Adding Databricks Data Warehouses
A Databricks data warehouse contains the tables and views that you want to import as fact datasets and dimension datasets into AtScale cubes. It also contains aggregate-table instances that either you or the AtScale engine creates in a database that you specify.
info
> >
Attention: To configure a Databricks data warehouse, you must have a special AtScale license. Ask your sales representative about obtaining a Databricks-enabled license.
Before you begin
-
Ensure that your user ID in the Design Center is assigned the Super User role or is assigned the Manage Data Warehouses role permission. For details, see Assigning Individual Users to Roles.
-
Generate a personal access token
Databricks does not support JDBC authentication with username and password. Prior to creating a connection you have to generate a personal access token. For details, see Microsoft documentation or Azure documentation.
When creating the Databricks connection (see below), use the token as the password, and
token
as the username. -
Only for Databricks Spark: You must manually install the AtScale UDAFs. For details, see Customer-Managed UDAF Installation on a Databricks Cluster.
Add the Data Warehouse
-
Go to Settings > Data Warehouses and click Create Data Warehouse.
-
In the Add a Data Warehouse dialog box, select one of the following for Type of Data Warehouse:
- Databricks Spark when using the Databricks Runtime.
- Databricks SQL when using the Photon Runtime with a Databricks SQL warehouse.
-
Enter a unique name for the data warehouse. AtScale displays this name in the Design Center and uses it in log files.
-
Enter the External Connection ID.
This input will be inherited by the Name value, but can be overridden by enabling the Override generated value slider.
-
Enter the name of the Database for AtScale to use when creating aggregate tables. (You must create this database; AtScale does not automatically create a database if one does not exist.)
-
Specify the Data Warehouse as a Read-only source.
- Select this option if AtScale will be configured to access this database with credentials that do not have permission to create new tables, or if you need to prevent AtScale from placing any aggregate tables in this data warehouse.

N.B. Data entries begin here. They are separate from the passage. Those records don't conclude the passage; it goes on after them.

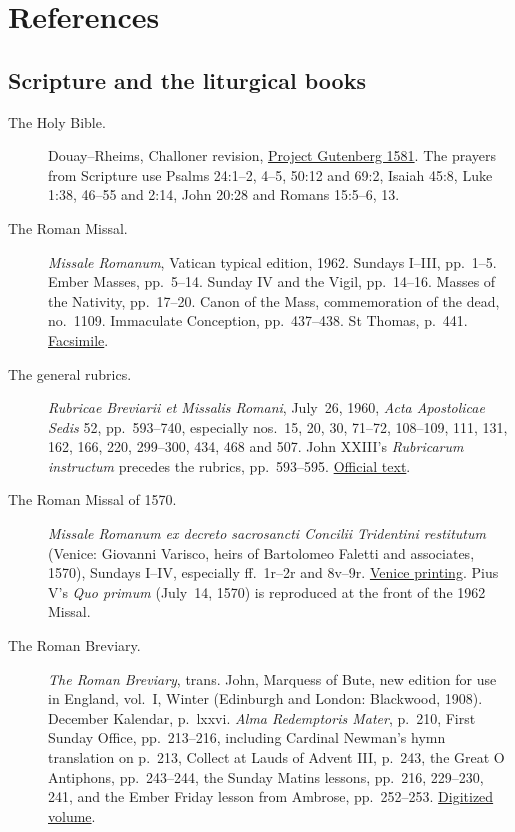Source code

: \section{References}

\subsection{Scripture and the liturgical books}

\begin{description}
\item[The Holy Bible.] Douay--Rheims, Challoner revision,
  \href{https://www.gutenberg.org/ebooks/1581}{Project Gutenberg 1581}.
  The prayers from Scripture use Psalms 24:1--2, 4--5, 50:12 and 69:2,
  Isaiah 45:8, Luke 1:38, 46--55 and 2:14, John 20:28 and Romans
  15:5--6, 13.

\item[The Roman Missal.] \textit{Missale Romanum}, Vatican typical edition,
  1962. Sundays I--III, pp.~1--5. Ember Masses, pp.~5--14.
  Sunday IV and the Vigil, pp.~14--16. Masses of the Nativity,
  pp.~17--20. Canon of the Mass, commemoration of the dead, no.~1109.
  Immaculate Conception, pp.~437--438. St Thomas, p.~441. \href{https://musicasacra.com/pdf/missale62.pdf}{Facsimile}.

\item[The general rubrics.] \textit{Rubricae Breviarii et Missalis Romani},
  July~26, 1960, \textit{Acta Apostolicae Sedis} 52, pp.~593--740,
  especially nos.~15, 20, 30, 71--72, 108--109, 111, 131, 162,
  166, 220, 299--300,
  434, 468 and 507. John XXIII's \textit{Rubricarum instructum}
  precedes the rubrics, pp.~593--595.
  \href{https://www.vatican.va/archive/aas/documents/AAS-52-1960-ocr.pdf}{Official text}.

\item[The Roman Missal of 1570.] \textit{Missale Romanum ex decreto
  sacrosancti Concilii Tridentini restitutum} (Venice: Giovanni Varisco,
  heirs of Bartolomeo Faletti and associates, 1570), Sundays I--IV,
  especially ff.~1r--2r and 8v--9r.
  \href{https://archive.org/details/messale-tridentino-di-san-pio-v-1570}{Venice printing}.
  Pius V's \textit{Quo primum} (July~14, 1570) is reproduced at the
  front of the 1962 Missal.

\item[The Roman Breviary.] \textit{The Roman Breviary}, trans. John,
  Marquess of Bute, new edition for use in England, vol.~I, Winter
  (Edinburgh and London: Blackwood, 1908).
  December Kalendar, p.~lxxvi. \textit{Alma Redemptoris Mater}, p.~210,
  First Sunday Office, pp.~213--216, including Cardinal Newman's hymn
  translation on p.~213, Collect at Lauds of Advent III,
  p.~243, the Great O Antiphons, pp.~243--244, the Sunday Matins
  lessons, pp.~216, 229--230, 241, and the Ember Friday
  lesson from Ambrose, pp.~252--253.
  \href{https://archive.org/details/romanbreviaryref01cathuoft}{Digitized volume}.


\end{description}
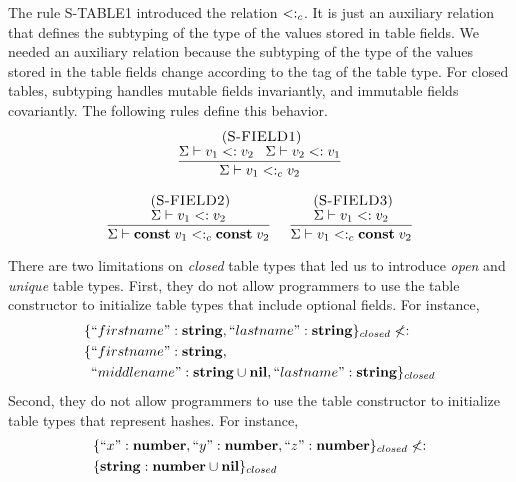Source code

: The rule \textsc{S-TABLE1} introduced the relation $<:_{c}$.
It is just an auxiliary relation that defines the subtyping of the
type of the values stored in table fields.
We needed an auxiliary relation because the subtyping of the type
of the values stored in the table fields change according to the
tag of the table type.
For closed tables, subtyping handles mutable fields invariantly,
and immutable fields covariantly.
The following rules define this behavior.
\[
\begin{array}{c}
\begin{array}{c}
\; (\textsc{S-FIELD1})\\
\dfrac{\Sigma \vdash v_{1} <: v_{2} \;\;\;
       \Sigma \vdash v_{2} <: v_{1}}
      {\Sigma \vdash v_{1} <:_{c} v_{2}}
\end{array}
\\ \\
\begin{array}{c}
\; (\textsc{S-FIELD2})\\
\dfrac{\Sigma \vdash v_{1} <: v_{2}}
      {\Sigma \vdash \mathbf{const} \; v_{1} <:_{c} \mathbf{const} \; v_{2}}
\end{array}
\;
\begin{array}{c}
\; (\textsc{S-FIELD3})\\
\dfrac{\Sigma \vdash v_{1} <: v_{2}}
      {\Sigma \vdash v_{1} <:_{c} \mathbf{const} \; v_{2}}
\end{array}
\end{array}
\]

There are two limitations on \emph{closed} table types that led us to
introduce \emph{open} and \emph{unique} table types.
First, they do not allow programmers to use the table constructor to
initialize table types that include optional fields.
For instance,
\begin{align*}
\{ & ``firstname":\mathbf{string}, ``lastname":\mathbf{string} \}_{closed} \not <:\\
\{ & ``firstname":\mathbf{string},\\
  &  ``middlename":\mathbf{string} \cup \mathbf{nil}, ``lastname":\mathbf{string} \}_{closed}
\end{align*}
Second, they do not allow programmers to use the table constructor to
initialize table types that represent hashes.
For instance,
\begin{align*}
\{ & ``x":\mathbf{number}, ``y":\mathbf{number}, ``z":\mathbf{number} \}_{closed} \not <:\\
\{ & \mathbf{string}:\mathbf{number} \cup \mathbf{nil}\}_{closed}
\end{align*}

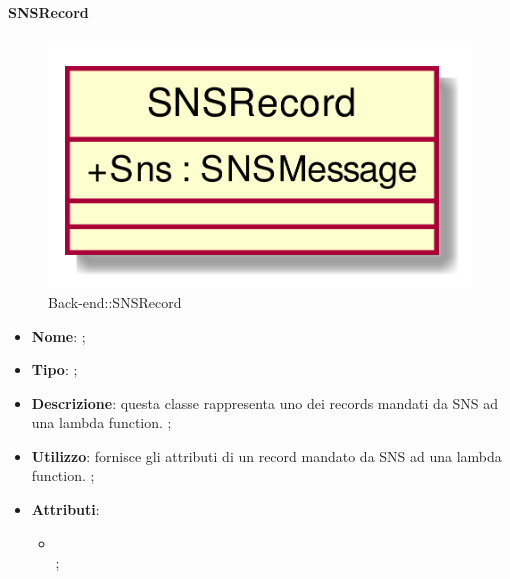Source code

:\hypertarget{SNSRecord_label}{\paragraph{SNSRecord}}
\begin{figure}[h]
	\centering
	\includegraphics[width=\textwidth,height=\textheight,keepaspectratio]{images/ClassSNSRecord.png}
	\caption{Back-end::SNSRecord}
\end{figure}
\begin{itemize}
	\item \textbf{Nome}: ;
	\item \textbf{Tipo}: ;
	\item \textbf{Descrizione}: questa classe rappresenta uno dei records mandati da SNS ad una lambda function. ;
	\item \textbf{Utilizzo}: fornisce gli attributi di un record mandato da SNS ad una lambda function. ;
	\item \textbf{Attributi}:
	\begin{itemize}
		\item[]  \\
		;
	\end{itemize}
\end{itemize}
\FloatBarrier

- If Read-only source is enabled upon editing an existing data warehouse with aggregates present, all existing aggregates stored in this data warehouse will be deactivated.
-
Enter the name of the Aggregate Schema.
AtScale reads and writes aggregate data to this database. The AtScale service account user must have ALL privileges for this database. BI tool user accounts should not have the select permission for this database.
-
(Only for Databricks Spark) In the User Defined Aggregate Functions section, select the Custom Function Installation Mode:
- Customer Managed - If selected, the Databricks administrator installs the custom functions in a designated schema.
- None - Available for certain management edge-cases. Do not use this settings when servicing end-user queries because system performance will be degraded.
-
In the Table storage formats section, specify the storage format for new tables (if you have a preference).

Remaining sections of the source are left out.